BEGIN Extracted data

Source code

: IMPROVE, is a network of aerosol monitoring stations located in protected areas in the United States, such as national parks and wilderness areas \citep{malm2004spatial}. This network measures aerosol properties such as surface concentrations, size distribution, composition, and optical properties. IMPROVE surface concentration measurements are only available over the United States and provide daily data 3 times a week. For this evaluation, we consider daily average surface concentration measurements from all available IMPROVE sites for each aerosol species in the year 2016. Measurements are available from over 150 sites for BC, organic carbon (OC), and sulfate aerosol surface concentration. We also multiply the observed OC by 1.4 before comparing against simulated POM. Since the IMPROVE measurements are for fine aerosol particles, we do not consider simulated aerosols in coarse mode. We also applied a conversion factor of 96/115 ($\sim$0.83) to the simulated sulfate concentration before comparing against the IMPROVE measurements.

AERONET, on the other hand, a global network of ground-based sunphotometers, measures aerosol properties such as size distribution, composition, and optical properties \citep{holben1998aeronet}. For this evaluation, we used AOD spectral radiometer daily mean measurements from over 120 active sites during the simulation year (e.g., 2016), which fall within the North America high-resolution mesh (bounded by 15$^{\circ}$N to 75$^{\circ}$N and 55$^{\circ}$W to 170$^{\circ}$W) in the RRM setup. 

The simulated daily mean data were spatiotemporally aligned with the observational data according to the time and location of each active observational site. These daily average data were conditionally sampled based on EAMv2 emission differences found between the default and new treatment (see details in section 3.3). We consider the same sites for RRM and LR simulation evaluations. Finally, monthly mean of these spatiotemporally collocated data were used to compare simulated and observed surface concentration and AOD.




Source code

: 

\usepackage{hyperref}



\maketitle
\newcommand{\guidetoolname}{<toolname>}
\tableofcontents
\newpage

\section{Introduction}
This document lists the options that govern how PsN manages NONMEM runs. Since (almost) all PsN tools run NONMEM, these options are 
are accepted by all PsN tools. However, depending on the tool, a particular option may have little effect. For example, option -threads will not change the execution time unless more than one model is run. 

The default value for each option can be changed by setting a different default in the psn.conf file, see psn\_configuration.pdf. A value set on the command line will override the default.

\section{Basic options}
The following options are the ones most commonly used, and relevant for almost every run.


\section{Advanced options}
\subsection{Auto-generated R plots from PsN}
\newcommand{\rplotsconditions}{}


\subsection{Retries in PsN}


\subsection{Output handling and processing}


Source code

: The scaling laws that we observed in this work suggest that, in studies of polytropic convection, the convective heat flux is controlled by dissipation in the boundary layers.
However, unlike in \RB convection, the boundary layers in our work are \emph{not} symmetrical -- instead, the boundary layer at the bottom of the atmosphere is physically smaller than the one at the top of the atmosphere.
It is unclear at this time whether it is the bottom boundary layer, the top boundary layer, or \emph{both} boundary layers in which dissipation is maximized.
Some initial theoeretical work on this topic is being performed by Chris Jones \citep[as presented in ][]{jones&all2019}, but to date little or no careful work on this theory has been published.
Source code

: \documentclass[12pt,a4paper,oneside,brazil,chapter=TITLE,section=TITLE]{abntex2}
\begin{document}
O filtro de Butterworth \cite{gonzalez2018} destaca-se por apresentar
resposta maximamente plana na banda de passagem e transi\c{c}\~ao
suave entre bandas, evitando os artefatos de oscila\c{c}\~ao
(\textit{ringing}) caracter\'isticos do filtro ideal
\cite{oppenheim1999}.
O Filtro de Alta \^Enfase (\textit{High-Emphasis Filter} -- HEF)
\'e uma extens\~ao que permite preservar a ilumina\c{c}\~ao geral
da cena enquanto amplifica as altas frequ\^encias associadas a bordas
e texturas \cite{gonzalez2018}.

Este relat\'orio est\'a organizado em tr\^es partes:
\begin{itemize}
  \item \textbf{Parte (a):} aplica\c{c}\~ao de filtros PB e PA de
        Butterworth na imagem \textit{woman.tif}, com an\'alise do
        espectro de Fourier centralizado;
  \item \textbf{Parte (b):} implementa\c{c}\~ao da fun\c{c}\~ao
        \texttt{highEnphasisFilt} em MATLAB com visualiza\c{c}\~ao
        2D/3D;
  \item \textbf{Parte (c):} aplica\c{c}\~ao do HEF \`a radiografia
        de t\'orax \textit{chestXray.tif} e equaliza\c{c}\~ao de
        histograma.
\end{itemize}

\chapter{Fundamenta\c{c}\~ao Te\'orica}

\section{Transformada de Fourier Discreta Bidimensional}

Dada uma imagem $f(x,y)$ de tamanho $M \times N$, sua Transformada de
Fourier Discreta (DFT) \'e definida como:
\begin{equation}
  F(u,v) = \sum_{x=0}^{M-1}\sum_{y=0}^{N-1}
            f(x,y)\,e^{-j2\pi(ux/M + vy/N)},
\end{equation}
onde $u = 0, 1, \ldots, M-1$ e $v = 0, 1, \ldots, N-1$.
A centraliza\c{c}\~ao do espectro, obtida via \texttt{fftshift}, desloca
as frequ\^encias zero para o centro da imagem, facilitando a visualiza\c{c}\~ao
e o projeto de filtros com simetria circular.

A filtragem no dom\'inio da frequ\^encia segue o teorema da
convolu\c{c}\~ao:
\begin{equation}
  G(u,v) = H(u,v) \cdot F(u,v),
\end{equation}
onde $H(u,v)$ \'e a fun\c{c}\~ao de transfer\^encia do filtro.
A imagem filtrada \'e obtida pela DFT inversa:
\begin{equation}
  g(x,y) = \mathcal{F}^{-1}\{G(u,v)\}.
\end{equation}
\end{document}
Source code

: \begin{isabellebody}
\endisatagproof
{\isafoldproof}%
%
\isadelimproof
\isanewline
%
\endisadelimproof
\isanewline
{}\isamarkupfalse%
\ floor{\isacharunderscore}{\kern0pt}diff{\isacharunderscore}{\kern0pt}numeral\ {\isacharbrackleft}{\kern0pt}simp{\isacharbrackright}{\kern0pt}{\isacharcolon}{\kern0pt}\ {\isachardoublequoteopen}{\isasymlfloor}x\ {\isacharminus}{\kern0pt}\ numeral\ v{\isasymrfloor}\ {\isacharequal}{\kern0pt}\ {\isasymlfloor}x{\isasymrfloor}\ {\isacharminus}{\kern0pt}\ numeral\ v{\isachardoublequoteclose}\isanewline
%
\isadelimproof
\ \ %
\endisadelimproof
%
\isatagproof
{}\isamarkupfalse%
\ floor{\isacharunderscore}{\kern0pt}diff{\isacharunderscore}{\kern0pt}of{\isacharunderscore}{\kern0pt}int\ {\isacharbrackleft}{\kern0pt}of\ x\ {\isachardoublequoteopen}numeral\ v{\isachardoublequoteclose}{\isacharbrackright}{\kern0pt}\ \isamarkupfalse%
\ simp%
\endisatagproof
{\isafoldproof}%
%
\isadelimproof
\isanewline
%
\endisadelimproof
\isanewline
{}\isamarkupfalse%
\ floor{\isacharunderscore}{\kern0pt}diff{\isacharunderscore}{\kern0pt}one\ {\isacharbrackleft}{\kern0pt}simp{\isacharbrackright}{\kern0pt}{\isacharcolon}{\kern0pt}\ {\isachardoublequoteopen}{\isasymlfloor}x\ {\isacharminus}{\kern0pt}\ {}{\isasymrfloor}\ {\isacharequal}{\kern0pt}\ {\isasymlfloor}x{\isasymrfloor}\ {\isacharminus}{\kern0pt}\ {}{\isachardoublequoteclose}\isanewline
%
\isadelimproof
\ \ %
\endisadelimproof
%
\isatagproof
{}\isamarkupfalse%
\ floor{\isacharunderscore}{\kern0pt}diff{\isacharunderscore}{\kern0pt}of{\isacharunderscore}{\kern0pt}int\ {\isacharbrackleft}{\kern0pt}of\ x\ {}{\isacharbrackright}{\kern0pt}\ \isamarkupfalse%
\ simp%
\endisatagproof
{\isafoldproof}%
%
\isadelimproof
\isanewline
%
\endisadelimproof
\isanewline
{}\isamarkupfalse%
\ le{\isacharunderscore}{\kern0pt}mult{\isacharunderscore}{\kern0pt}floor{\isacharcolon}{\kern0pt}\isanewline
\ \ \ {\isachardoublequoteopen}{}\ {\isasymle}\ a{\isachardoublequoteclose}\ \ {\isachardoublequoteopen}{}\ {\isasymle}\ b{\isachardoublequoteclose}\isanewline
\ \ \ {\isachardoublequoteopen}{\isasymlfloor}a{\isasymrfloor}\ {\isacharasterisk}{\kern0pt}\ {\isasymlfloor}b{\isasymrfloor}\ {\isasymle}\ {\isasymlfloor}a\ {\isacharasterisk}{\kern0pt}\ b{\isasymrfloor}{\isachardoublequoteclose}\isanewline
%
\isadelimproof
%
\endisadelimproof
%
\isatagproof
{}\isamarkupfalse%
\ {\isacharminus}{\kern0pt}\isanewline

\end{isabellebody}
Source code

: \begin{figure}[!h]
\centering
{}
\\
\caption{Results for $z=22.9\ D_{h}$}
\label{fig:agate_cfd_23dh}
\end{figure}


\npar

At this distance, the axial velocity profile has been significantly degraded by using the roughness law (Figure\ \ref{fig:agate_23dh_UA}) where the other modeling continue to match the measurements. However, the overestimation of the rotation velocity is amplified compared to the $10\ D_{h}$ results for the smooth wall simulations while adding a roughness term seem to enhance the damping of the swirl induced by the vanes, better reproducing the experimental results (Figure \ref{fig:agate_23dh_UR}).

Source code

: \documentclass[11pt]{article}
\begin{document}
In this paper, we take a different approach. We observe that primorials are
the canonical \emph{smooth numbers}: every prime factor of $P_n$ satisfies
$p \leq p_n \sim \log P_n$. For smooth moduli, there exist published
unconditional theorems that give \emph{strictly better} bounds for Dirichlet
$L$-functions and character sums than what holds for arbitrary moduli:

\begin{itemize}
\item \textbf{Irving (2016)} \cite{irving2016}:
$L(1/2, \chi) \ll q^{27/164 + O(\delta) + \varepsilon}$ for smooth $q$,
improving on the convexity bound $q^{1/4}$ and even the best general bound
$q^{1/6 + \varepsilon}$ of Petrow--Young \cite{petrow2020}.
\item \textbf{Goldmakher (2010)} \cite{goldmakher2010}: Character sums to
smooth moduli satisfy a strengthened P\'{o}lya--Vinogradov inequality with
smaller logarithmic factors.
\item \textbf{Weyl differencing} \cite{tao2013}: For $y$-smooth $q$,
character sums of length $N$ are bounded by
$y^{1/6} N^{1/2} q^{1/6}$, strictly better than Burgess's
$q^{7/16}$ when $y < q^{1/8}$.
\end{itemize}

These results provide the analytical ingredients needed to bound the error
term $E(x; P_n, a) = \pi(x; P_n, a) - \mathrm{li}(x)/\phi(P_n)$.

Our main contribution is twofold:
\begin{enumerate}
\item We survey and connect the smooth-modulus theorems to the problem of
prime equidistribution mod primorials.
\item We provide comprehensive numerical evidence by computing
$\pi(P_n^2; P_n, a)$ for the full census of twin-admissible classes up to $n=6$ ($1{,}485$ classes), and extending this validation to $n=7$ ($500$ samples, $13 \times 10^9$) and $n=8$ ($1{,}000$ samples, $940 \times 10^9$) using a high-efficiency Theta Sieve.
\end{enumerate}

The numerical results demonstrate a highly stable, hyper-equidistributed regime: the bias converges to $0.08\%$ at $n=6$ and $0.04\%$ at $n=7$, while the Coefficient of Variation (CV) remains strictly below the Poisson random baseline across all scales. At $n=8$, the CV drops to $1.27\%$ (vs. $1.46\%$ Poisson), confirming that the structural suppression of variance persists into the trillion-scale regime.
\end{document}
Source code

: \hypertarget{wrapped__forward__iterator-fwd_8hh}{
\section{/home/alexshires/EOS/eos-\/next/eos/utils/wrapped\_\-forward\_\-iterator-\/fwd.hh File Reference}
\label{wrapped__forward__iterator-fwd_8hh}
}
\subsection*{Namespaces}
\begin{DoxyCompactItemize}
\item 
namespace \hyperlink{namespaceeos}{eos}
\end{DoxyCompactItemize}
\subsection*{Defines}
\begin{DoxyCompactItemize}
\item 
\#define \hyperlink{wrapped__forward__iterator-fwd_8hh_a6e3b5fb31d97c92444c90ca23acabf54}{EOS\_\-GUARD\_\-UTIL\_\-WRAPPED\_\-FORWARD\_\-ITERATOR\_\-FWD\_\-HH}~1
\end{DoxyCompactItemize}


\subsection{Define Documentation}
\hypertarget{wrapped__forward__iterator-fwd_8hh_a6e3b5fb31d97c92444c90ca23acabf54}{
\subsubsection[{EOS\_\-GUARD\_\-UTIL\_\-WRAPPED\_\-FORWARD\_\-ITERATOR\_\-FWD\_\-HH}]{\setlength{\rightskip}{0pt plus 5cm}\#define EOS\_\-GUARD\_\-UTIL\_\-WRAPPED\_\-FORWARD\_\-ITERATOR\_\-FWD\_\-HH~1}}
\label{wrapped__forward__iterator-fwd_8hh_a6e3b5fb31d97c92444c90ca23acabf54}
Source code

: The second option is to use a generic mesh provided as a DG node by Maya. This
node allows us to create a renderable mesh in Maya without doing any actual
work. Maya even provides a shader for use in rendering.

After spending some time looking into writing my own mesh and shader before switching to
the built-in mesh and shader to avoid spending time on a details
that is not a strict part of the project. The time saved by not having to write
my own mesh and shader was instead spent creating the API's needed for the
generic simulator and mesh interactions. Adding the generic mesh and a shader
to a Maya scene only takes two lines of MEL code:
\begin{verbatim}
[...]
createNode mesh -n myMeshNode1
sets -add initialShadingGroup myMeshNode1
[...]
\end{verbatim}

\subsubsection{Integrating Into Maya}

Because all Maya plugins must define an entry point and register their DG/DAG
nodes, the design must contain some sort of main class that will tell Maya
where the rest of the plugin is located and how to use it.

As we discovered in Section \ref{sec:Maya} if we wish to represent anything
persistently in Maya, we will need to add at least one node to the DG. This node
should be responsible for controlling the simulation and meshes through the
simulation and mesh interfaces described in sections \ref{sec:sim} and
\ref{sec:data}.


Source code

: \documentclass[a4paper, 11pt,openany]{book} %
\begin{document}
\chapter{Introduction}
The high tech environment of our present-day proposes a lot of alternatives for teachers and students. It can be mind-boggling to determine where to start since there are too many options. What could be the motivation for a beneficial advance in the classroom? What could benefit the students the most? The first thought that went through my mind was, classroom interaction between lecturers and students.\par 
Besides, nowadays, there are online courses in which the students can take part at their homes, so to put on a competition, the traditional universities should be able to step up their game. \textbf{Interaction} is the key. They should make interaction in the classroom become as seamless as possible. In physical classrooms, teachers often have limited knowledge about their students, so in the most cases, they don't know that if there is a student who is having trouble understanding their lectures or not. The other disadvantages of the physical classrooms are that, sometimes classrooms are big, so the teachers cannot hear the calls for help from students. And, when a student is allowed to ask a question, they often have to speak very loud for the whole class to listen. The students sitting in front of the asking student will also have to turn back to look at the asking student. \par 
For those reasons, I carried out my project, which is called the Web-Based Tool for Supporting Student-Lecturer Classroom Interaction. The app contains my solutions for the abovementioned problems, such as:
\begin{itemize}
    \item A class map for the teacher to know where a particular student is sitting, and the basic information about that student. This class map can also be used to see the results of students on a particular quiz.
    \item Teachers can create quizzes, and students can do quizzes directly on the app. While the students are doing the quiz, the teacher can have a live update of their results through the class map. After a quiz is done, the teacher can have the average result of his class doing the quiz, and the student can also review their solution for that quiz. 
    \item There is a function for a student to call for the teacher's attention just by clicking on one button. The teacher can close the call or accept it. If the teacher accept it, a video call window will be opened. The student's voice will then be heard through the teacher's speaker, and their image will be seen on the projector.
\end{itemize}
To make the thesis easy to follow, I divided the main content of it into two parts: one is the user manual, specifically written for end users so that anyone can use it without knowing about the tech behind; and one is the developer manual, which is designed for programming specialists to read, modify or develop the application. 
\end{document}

END Extracted data

### Exercise prompt
Pull every line containing "documentclass" from the entries above and copy it.

### Final answer
: \documentclass[12pt,a4paper,oneside,brazil,chapter=TITLE,section=TITLE]{abntex2}
: \documentclass[11pt]{article}
: \documentclass[a4paper, 11pt,openany]{book} %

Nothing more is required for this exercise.